- .75 oz. of Bacon infused Maple Syrup.
- 2 oz. of Bacon Infused George Dickel Rye Whisky.
- 2 Dashes of Regan’s Orange Bitters.
- Set ice in Coupe glass to chill the glass.
- Add the ingredients listed above to a mixing glass, if you do not have one a pint glass will suffice.
- Add ice to the ingredients and stir using a bar spoon.
- Empty ice from Coupe Glass and double strain cocktail into the glass.
- Garnish with Nutmeg Orange Espuma (I’ll explain how to make it.)
- Then garnish the Nutmeg Orange Espuma with Bacon Powder and Grated Nutmeg.
Side Note: To make the Bacon Powder/Grated Nutmeg mix one cup of Bacon fat with maltodextrin to make the Bacon Powder. Then place equal parts of Bacon Powder and grated Nutmeg into a shaker.

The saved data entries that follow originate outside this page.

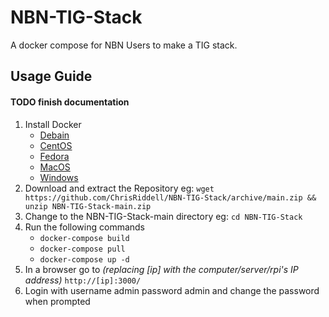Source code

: # NBN-TIG-Stack
A docker compose for NBN Users to make a TIG stack.

## Usage Guide

#### TODO finish documentation

1. Install Docker
   - [Debain](https://docs.docker.com/engine/install/debian/)
   - [CentOS](https://docs.docker.com/engine/install/centos/)
   - [Fedora](https://docs.docker.com/engine/install/fedora/)
   - [MacOS](https://docs.docker.com/docker-for-mac/install/)
   - [Windows](https://docs.docker.com/docker-for-windows/install/)
2. Download and extract the Repository eg: `wget https://github.com/ChrisRiddell/NBN-TIG-Stack/archive/main.zip && unzip NBN-TIG-Stack-main.zip`
3. Change to the NBN-TIG-Stack-main directory eg: `cd NBN-TIG-Stack`
4. Run the following commands
   - `docker-compose build`
   - `docker-compose pull`
   - `docker-compose up -d`
5. In a browser go to *(replacing [ip] with the computer/server/rpi's IP address)* `http://[ip]:3000/`
6. Login with username admin password admin and change the password when prompted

Espuma: 800 ml of the Milk, 4 Egg Yolks, 50 gm of Sugar, 1.5 oz. of the Bacon Infused Whiskey, Zest of half an Orange, Grate one whole Nutmeg, 4 gm of Xantham gum, 3 gm of versa whip.
Bacon Infused Maple Syrup
- 1 packed cup of 1/4-inch diced bacon
- 3/4 cup maple syrup
- 1 cup water
Cook the bacon in a skillet until crisp. Deglaze the pan with the water and maple syrup and reduce until two cups remain. Strain and dispose of bacon and return syrup to a small saucepan. Whisk over high heat for 3-4 minutes, until syrup thickens. Allow the syrup to cool, to prevent the fat from separating whisk occasionally. Refrigerate to make syrup thicker. When ready to use bring to room temperature.

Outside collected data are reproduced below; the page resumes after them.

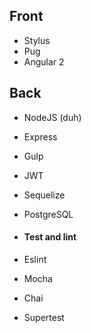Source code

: ## Front

- Stylus
- Pug
- Angular 2

## Back
- NodeJS (duh)
- Express
- Gulp
- JWT
- Sequelize
- PostgreSQL

- #### Test and lint
 - Eslint
 - Mocha
 - Chai
 - Supertest

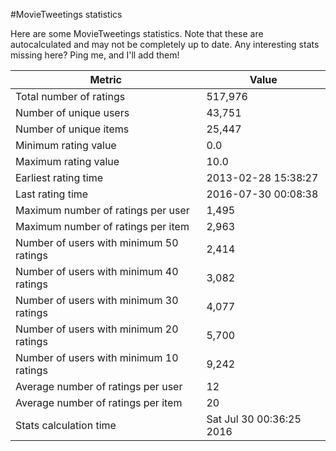 #MovieTweetings statistics

Here are some MovieTweetings statistics. Note that these are autocalculated and may not be completely up to date. Any interesting stats missing here? Ping me, and I'll add them!

Metric | Value
--- | ---
Total number of ratings                 | 517,976
Number of unique users                  | 43,751
Number of unique items                  | 25,447
Minimum rating value                    | 0.0
Maximum rating value                    | 10.0
Earliest rating time                    | 2013-02-28 15:38:27
Last rating time                        | 2016-07-30 00:08:38
Maximum number of ratings per user      | 1,495
Maximum number of ratings per item      | 2,963
Number of users with minimum 50 ratings | 2,414
Number of users with minimum 40 ratings | 3,082
Number of users with minimum 30 ratings | 4,077
Number of users with minimum 20 ratings | 5,700
Number of users with minimum 10 ratings | 9,242
Average number of ratings per user      | 12
Average number of ratings per item      | 20
Stats calculation time                  | Sat Jul 30 00:36:25 2016

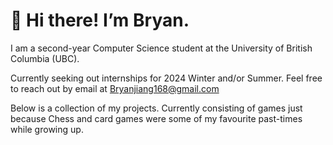 # 👋 Hi there! I’m Bryan. 

I am a second-year Computer Science student at the University of British Columbia (UBC).

Currently seeking out internships for 2024 Winter and/or Summer. Feel free to reach out by email at <Bryanjiang168@gmail.com>

Below is a collection of my projects. Currently consisting of games just because Chess and card games were some of my favourite past-times while growing up.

Bacon Infused George Dickel Whisky: Ingredients 750 ml bottle of Whiskey, a couple of jars, 3 to 4 pieces of bacon, coffee filters and a funnel.
Process: Cook the bacon until crisp and retain the fat. When the bacon has cooled a bit pour 1 ounce of fat from the pan. Pour the whiskey into a jar or any container. Strain bacon fat into said container and infuse for 4-6 hours at room temperature. Place mixture in freezer until the fat is solidified, Using a funnel and coffee filters pour bacon whiskey to catch fat. Change the filters when necessary, after this complete the filtering one more time for clearness.

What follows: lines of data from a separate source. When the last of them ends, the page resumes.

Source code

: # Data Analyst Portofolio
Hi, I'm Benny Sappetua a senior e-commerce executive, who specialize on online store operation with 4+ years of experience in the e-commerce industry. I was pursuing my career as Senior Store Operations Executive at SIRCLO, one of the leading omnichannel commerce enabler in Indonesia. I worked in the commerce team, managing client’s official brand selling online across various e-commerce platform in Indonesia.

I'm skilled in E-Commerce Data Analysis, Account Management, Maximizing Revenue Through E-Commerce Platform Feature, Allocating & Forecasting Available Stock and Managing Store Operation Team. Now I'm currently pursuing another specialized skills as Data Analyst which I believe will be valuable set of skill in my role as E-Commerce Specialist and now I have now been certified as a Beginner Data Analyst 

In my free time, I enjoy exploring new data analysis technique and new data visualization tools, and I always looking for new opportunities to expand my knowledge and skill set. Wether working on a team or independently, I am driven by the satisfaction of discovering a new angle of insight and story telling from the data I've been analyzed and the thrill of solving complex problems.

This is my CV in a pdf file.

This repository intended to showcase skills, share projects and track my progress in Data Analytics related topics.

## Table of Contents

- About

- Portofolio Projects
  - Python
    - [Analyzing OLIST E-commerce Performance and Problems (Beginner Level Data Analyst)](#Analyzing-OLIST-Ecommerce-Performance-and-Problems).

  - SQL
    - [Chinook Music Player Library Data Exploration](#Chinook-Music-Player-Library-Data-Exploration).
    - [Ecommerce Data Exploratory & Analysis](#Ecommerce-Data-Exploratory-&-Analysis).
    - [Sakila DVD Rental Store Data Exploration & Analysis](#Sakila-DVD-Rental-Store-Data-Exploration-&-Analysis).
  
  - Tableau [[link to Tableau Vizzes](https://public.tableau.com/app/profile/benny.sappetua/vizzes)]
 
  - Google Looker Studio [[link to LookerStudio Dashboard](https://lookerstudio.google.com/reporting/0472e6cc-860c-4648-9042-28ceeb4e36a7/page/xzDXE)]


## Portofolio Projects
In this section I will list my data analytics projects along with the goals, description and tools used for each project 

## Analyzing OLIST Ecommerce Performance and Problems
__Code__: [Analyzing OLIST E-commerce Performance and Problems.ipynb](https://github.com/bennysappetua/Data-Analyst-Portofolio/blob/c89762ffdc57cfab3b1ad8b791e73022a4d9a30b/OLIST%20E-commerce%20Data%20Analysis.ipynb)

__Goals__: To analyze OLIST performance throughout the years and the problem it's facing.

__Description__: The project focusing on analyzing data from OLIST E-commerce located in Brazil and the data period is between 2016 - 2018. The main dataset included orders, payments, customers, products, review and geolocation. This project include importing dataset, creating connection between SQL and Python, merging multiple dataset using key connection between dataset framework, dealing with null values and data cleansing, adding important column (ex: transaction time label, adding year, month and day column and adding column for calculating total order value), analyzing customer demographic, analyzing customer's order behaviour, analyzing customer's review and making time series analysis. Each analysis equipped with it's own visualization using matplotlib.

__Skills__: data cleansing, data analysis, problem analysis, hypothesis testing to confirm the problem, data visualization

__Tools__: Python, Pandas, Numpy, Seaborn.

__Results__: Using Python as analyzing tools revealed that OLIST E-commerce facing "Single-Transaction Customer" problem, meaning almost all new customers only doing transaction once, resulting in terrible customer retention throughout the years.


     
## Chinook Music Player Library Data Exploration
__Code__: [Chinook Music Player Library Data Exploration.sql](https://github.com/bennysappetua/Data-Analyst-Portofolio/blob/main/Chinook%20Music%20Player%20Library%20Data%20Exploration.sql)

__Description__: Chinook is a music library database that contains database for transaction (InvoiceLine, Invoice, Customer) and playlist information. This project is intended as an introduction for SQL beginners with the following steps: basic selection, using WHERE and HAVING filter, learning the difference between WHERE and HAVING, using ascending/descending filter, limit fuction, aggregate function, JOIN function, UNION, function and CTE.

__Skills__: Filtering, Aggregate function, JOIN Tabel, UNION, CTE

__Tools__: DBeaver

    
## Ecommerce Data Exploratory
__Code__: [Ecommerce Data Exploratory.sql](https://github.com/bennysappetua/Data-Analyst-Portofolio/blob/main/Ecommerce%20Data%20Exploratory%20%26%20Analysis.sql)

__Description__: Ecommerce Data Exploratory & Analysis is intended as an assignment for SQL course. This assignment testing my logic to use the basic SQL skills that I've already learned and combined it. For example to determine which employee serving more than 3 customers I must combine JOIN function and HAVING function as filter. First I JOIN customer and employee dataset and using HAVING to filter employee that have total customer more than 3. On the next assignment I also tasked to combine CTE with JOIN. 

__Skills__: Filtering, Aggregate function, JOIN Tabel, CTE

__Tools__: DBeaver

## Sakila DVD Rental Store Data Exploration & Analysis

This cocktail is a fine balance of bacon, rye, maple, nutmeg and orange flavors.
Ouzo Bay is located in Harbor East, which is a great little area of shops, restaurants and hotels. Ouzo Bay specializes in Greek Cuisine and an assortment of Signature Cocktails that should suit everyone’s taste. They go that extra mile by serving you an after dinner cocktail, Ouzo of course.
William Escalante is the head bartender at Ouzo Bay and obviously enjoys his trade by adding a little flair to his service. This is not the first time we have seen Will behind the bar, he has participated in a wonderful event for Cystic Fibrosis. Rye’s Up Against Cystic Fibrosis. This event has some of the finest bartenders in Baltimore, so you are pretty much guaranteed a great cocktail from William. This year William won Best Cocktail with this cocktail at Rye’s Up Against Cystic Fibrosis.